On July 14, 1863, Federal cavalry clashed with a rearguard of Confederate infantry along the banks of the Potomac River. The action not too far from Williamsport, Maryland was quick and bloody before the Federal troopers retreated and the Confederate infantry finished their retreat across the Potomac River back into Virginia. To many historians, the battle of Falling Waters marks the end to the Gettysburg Campaign. But according to a new book, such was not the case.

 

Jeffry Hunt picks up his story where many choose to end theirs. Hunt seeks to study the movements of both armies back into Virginia following their clash in Adams County, Pennsylvania. In this, Hunt masterfully succeeds—though Gettysburg is in the title, this is not just another story of the first three days in July. Hunt excels in detailing the near continuous cavalry skirmishing, like near Shepherdstown, West Virginia, or the infantry fights, like at Wapping Heights later in July. Robert E. Lee’s retrograde movement into the Loudoun Valley of Virginia shows how quickly the southern general and his depleted ranks were ready to face off against George G. Meade and the Army of the Potomac. Complimenting Lee’s principal subordinates, Hunt writes, “All of this stood in marked contrast to the corps commanders’ conduct at Gettysburg” (268).

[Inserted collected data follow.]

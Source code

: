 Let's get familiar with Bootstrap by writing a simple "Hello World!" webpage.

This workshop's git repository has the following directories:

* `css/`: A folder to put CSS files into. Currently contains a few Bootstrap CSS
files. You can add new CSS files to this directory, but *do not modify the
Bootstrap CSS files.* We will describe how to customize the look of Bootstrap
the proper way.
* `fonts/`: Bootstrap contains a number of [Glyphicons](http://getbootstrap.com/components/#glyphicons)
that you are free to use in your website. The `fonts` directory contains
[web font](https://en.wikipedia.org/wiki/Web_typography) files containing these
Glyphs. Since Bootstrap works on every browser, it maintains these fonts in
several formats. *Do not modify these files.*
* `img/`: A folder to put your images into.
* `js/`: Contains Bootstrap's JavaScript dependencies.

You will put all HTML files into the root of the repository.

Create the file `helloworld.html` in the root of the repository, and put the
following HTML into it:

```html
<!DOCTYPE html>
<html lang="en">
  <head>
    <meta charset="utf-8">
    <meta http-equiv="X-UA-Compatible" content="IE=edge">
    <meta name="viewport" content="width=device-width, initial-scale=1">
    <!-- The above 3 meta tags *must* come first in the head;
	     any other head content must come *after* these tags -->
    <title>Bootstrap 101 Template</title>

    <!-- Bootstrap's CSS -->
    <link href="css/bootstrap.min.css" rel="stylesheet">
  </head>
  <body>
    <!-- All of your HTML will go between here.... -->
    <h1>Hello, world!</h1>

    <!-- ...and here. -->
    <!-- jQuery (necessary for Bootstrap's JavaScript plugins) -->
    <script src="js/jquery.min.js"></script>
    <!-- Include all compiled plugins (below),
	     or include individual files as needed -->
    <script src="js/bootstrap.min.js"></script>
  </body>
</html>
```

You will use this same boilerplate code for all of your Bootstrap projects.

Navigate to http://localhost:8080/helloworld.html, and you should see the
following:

Hunt criticizes Meade’s lackluster movement through the last days of July, and points out that the Army of the Potomac saw numerous chances slip through their grasp. Hunter, however, is sympathetic to the beaten up ranks of Federals and the badly battered officer corps, and writes, “Difficulties faced by Meade and his troops in trying to accomplish any of these goals were underappreciated by their government, the press, and the Northern public” (269).

Hunt’s narrative is accompanied by plenty of maps that assist his text, describing the convoluted maneuvers the Confederate army performed as they sought the safety of the Rapidan and Rappahannock Rivers.

His book also has plenty of footnotes and a strong bibliography, for those readers who wish to follow the sources.

With the end of the campaign, the war finds the armies right where they had started in early June. Hunt seeks to pick that narrative up and describe the operations in the fall of 1863 with successive books—those monographs are eagerly awaited.

 

Jeffrey Wm. Hunt, Meade and Lee After Gettysburg: The Forgotten Final Stage of the Gettysburg Campaign, from Falling Waters to Culpeper Court House, July 14-31, 1863.

 Savas Beatie, 2017.

312 pages, footnotes, bibliography, index.